As to your proposal to give students the "benefit of the doubt", and avoid penalisation, that sounds silly to me. Firstly, there is no "doubt" for which to give benefit --- they made an error and it should be penalised as such. Secondly, marking examinations necessarily entails a judgment of work under time-constrained conditions; the mark is supposed to reflect the quality of the student's work on the exam, not your premonition of how they might do in practice if they were working without a time constraint. And finally, because they are in their final year it is all the more important that they are becoming more accurate in their working and purging "silly errors" from their work.
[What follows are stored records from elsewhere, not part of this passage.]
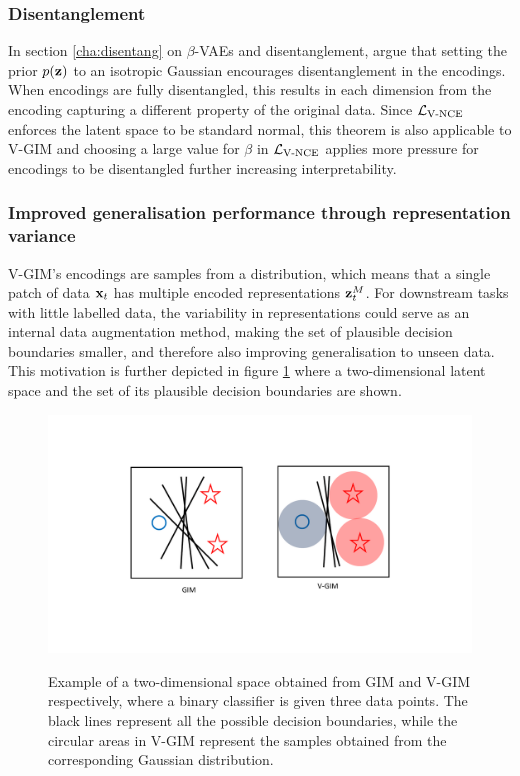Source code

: 						
	\subsubsection{Disentanglement}
		In section \ref{cha:disentang} on $\beta$-VAEs and disentanglement, \cite{higginsBetaVAELearningBasic2022} argue that setting the prior $p(\mathbf{z})$ to an isotropic Gaussian encourages disentanglement in the encodings. When encodings are fully disentangled, this results in each dimension from the encoding capturing a different property of the original data. Since $\mathcal{L}_{\text{V-NCE}}$ enforces the latent space to be standard normal, this theorem is also applicable to V-GIM and choosing a large value for $\beta$ in $\mathcal{L}_{\text{V-NCE}}$ applies more pressure for encodings to be disentangled further increasing interpretability.
		
	
	\subsubsection{Improved generalisation performance through representation variance}
		V-GIM's encodings are samples from a distribution, which means that a single patch of data $\mathbf{x}_t$ has multiple encoded representations $\mathbf{z}_t^M$. For downstream tasks with little labelled data, the variability in representations could serve as an internal data augmentation method, making the set of plausible decision boundaries smaller, and therefore also improving generalisation to unseen data. This motivation is further depicted in figure \ref{fig:set_of_decision_boundaries} where a two-dimensional latent space and the set of its plausible decision boundaries are shown.
		
		\begin{figure}
			\centering
			\hspace*{1.5cm}
			\begin{annotatedFigure}
				{\includegraphics[width=0.8\linewidth, trim={5cm 4.5cm 0 4cm}, clip]{"graphs/linear boundary"} }	
			\end{annotatedFigure}
			\caption{Example of a two-dimensional space obtained from GIM and V-GIM respectively, where a binary classifier is given three data points. The black lines represent all the possible decision boundaries, while the circular areas in V-GIM represent the samples obtained from the corresponding Gaussian distribution.}
			\label{fig:set_of_decision_boundaries}
		\end{figure}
Hell, some lecturers would probably go further than just circling errors at this final stage of the degree, and start writing some more blunt messages that alert them to the fact that it is unacceptable to make "silly" calculation errors in the profession --- "Wrong; your bridge just fell down and killed three people."

As one final point, if you mark work regularly, it is useful to make up some custom rubber stamps for common feedback you want to give on your exams. When I mark assingments/exams I often penalise an initial error but then treat that error as a premise for the remainder of the question, so that even if the final answer is wrong, it doesn't get penalised a second time. I have a little stamp made up that says "Error carries through: No further mark deducted" for this purpose. I also sometimes point out an error that is too minor (or below the level of expectation for the course) to warrant a marking penalty. I have another stamp that says "Error: No mark deducted" for this purpose. This saves me getting carpel tunnel syndrome from writing the same things out over and over again on exams.